Bien sûr, ça peste sur les réseaux sociaux où les Français ont le sentiment de s’être fait coincer le doigt dans la porte. D’autant que le désabonnement du fameux Amazon Prime n’a pas l’air tout simple : Amazon s’est même fait taper sur les doigts sur le sujet. De quoi réfléchir aux bienfaits de la mondialisation chère à nos politiques et à leurs très chics et très faillibles influenceurs depuis des décennies.
C’était beau, Amazon, à son arrivée en France. On racontait aux enfants l’histoire de Jeff Bezos, créateur de ce service merveilleux avec un ordinateur et deux ficelles. Un bienfaiteur de l’humanité, Jeff Bezos. Pensez donc, il commercialisait des livres ! Vous êtes contre les livres, vous ? Vous ne voulez pas que les gens puissent lire librement et sans se ruiner ? Vous êtes pour les frontières, comme avant ? Vous préférez les petits commerces aux multinationales qui servent la même soupe partout, facturent en France, ramassent les bénéfices aux États-Unis et embauchent ailleurs ? Méchant ! Ringard ! Malgré une brève polémique, malgré les gesticulations inutiles de l’Europe, on lui a vite déroulé le tapis rouge, à Jeff Bezos, lorsqu’il s’est installé en France en août 2000. Les régions se sont battues pour qu’il puisse « créer des emplois » en ouvrant ses fameux entrepôts.
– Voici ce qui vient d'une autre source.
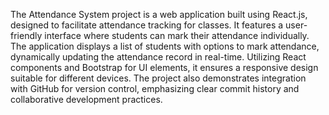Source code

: The Attendance System project is a web application built using React.js, designed to facilitate attendance tracking for classes. It features a user-friendly interface where students can mark their attendance individually. The application displays a list of students with options to mark attendance, dynamically updating the attendance record in real-time. Utilizing React components and Bootstrap for UI elements, it ensures a responsive design suitable for different devices. The project also demonstrates integration with GitHub for version control, emphasizing clear commit history and collaborative development practices.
Ses chauffeurs ont pris l’habitude d’uriner dans une bouteille pour ne pas retarder la livraison. On s’est frotté les mains. Roland-Garros, par exemple, a cédé une partie de ses droits télévisés à Jeff Bezos. Ca payait mieux que France Télévisions.
Bref, la mondialisation s’annonçait heureuse, une fois de plus.
Les petits libraires indépendants ont bien tenté de résister. Ils se sont dressés pour certains comme de vulgaires Gaulois indisciplinés devant le bulldozer américain. En vain. Résultat ? Selon l’enquête BDCOM 2020 sur l’état des commerces à Paris (publiée le 8 février 2021 sous l’égide de la chambre de commerce de Paris-Île-de-France et de la ville de Paris), nos librairies de quartier disparaissent sans un regard de nos grands globalisateurs. « Les commerces culturels et de loisirs (environ 5.300 magasins), en diminution depuis 2005, sont aussi moins nombreux depuis 2017 (-5,1 %, -285 magasins environ), impactés notamment par la concurrence de la vente en ligne, explique ce rapport officiel. Ce sont particulièrement les librairies qui voient leurs effectifs diminuer plus fortement qu’au cours de la période précédente (-58 en 3 ans). » Le phénomène vaut à Paris et ailleurs. Le livre, cœur de métier historique d’Amazon… Depuis, on n’entend plus trop les libraires. Certains sont subventionnés par l’État, ils se taisent. D’autres ont disparu, ils se taisent aussi. Ce que les libraires français n'ont pas le droit de faire (augmenter leurs prix, ceux des livres), Jeff Bezos l'a fait d'un claquement de doigt.
Au moins, Amazon, cette entreprise parangon de la mondialisation heureuse, fait-elle profiter la France de son expansion en recrutant à pleins tuyaux ? On est tellement bien, en France et en Europe ! C’est tellement mieux pour les investisseurs, la France en Europe ! Pas comme chez ces Anglais butés comme des ânes, enfermés dans leur Brexit qui les ruinera, foi de mondialiste !
Hélas, une dépêche toute récente de Challenges et de l'AFP datée de ce 15 juillet a de quoi rincer les derniers gogos admirateurs du drapeau à étoiles. Amazon a choisi en priorité pour élargir ses troupes… le pays de Boris Johnson ! Il va embaucher « plus de 4.000 personnes supplémentaires cette année au Royaume-Uni en CDI ». « Cela devrait faire grimper ses effectifs dans le pays à 75.000 personnes et faire du groupe l'un des dix premiers employeurs privés au Royaume-Uni », ajoute la dépêche. En France, Amazon vise plus modestement la barre des 18.500 employés en CDI à la fin de l’année : quatre fois moins. Le prix de la ruine de combien de petits commerces, librairies et autres ! Au Royaume-Uni, « le géant Internet a été l'un des plus gros bénéficiaires de la pandémie et des confinements lorsque les magasins étaient fermés, poursuit la dépêche AFP. En tout, Amazon dit avoir créé 40.000 emplois au Royaume-Uni en trois ans. » En plein Brexit ! Et dire qu’on nous prédisait la fuite éperdue et en masse des grands groupes et des investisseurs anglais pressés de se réfugier en France... No comment, comme disent les Anglais.